The Day of the Gun, Part XL
This posting features Chapter 61 of my ongoing action novel, The Day of the Gun.
From outside of Room 336, Officer Marsh screamed into his radio. “Shots fired. Repeat: Shots fired.”
Police officers from all corners of the hospital descended on the room with as much dispatch as each could muster. The guard chatting with the nurse/undercover officer had not seen Tremblor enter the room; he was momentarily surprised. Drawing his gun, he bounded to the door ahead of the others.
Captain Marsh appeared within 30 seconds. Threading his way through the crowd, he stood outside the door. Two Alabama patrolmen from the state’s well-regarded SWAT unit stood beside him. One man held a portable battering ram while his colleague hoisted an acrylic shield in front of their faces.
Scott Petty and Vincent Fazio had been waiting patiently in their Lakeland, Georgia, offices.
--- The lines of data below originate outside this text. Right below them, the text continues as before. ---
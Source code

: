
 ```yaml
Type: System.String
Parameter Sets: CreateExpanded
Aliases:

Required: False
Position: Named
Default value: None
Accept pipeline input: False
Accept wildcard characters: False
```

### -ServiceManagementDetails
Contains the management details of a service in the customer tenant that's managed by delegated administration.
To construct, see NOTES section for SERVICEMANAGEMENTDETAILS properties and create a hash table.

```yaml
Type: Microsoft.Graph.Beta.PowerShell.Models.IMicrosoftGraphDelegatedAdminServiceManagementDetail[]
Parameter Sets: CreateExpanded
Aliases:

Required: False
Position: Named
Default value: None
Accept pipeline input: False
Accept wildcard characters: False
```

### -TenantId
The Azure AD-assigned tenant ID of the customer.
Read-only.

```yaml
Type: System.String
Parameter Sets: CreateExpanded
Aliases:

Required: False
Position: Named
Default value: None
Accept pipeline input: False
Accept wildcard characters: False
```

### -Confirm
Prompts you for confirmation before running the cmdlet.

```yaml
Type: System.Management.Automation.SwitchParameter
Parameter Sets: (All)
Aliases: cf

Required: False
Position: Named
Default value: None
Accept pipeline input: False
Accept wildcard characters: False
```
They came on the radio frequency as soon as the dispatcher rang through. Their voices were muffled by static for a moment, but then it cleared.
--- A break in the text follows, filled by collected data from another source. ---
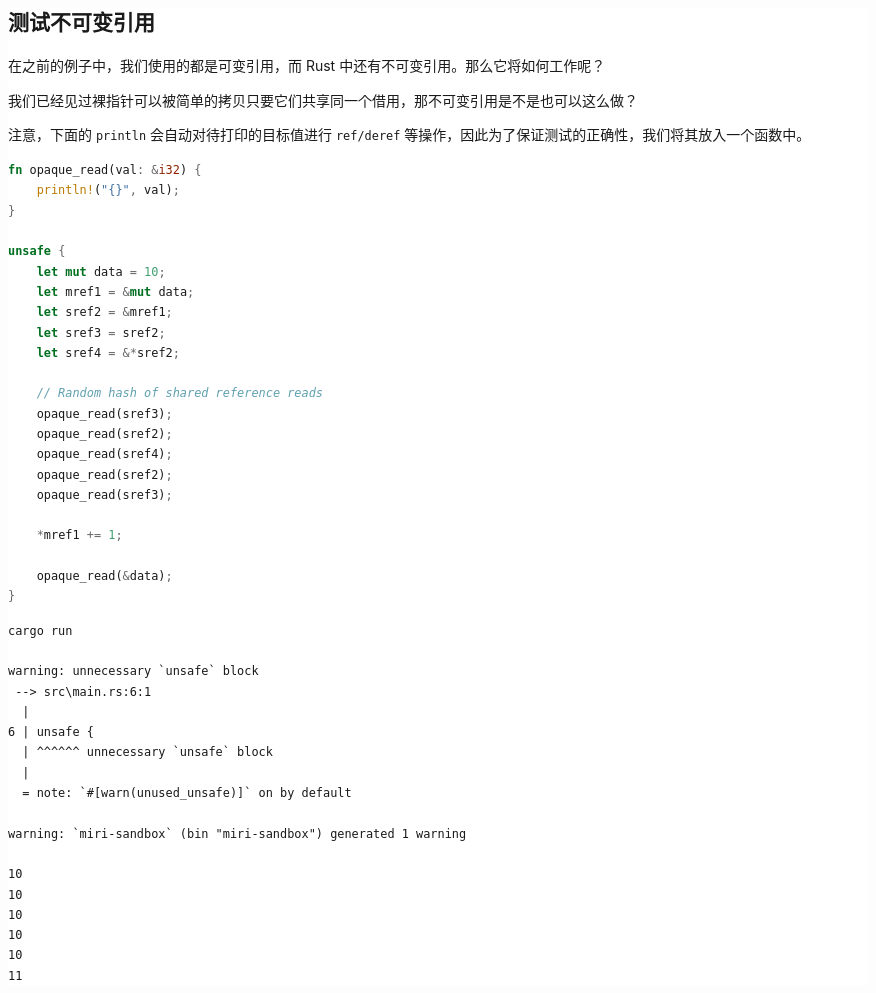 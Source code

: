 ## 测试不可变引用
在之前的例子中，我们使用的都是可变引用，而 Rust 中还有不可变引用。那么它将如何工作呢？

我们已经见过裸指针可以被简单的拷贝只要它们共享同一个借用，那不可变引用是不是也可以这么做？

注意，下面的 `println` 会自动对待打印的目标值进行 `ref/deref` 等操作，因此为了保证测试的正确性，我们将其放入一个函数中。

```rust
fn opaque_read(val: &i32) {
    println!("{}", val);
}

unsafe {
    let mut data = 10;
    let mref1 = &mut data;
    let sref2 = &mref1;
    let sref3 = sref2;
    let sref4 = &*sref2;

    // Random hash of shared reference reads
    opaque_read(sref3);
    opaque_read(sref2);
    opaque_read(sref4);
    opaque_read(sref2);
    opaque_read(sref3);

    *mref1 += 1;

    opaque_read(&data);
}
```

```shell
cargo run

warning: unnecessary `unsafe` block
 --> src\main.rs:6:1
  |
6 | unsafe {
  | ^^^^^^ unnecessary `unsafe` block
  |
  = note: `#[warn(unused_unsafe)]` on by default

warning: `miri-sandbox` (bin "miri-sandbox") generated 1 warning

10
10
10
10
10
11
```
“What’s going on?” Petty asked. “What’s happened?”
“Shots have been fired,” Marsh said into his portable radio as he and his men took their places. “We’re waiting for Harris to give us the word.”
“What if he can’t?” Fazio asked. He may have been thinking of Marlowe, his recently deceased partner.
“He said to wait two minutes and then knock down the door.” Marsh consulted his watch. “Forty seconds to go.”
“Were the gunshots muffled by a silencer?”
Petty’s question caught the captain off guard. “Say again?”
“You armed Harris with a service revolver,” Petty replied. “Presumably, Tremblor would use a silencer — you can even make one easily at home. If the gunshots were not muted, it means —”
Marsh saw where this inquiry was headed. “It means Harris probably fired the shots, assuming the gun was not taken from him.”
“This was a bad idea,” Marsh said as he signaled to the officer with the battering ram.
They were too late. Two more shots rang out from behind the door.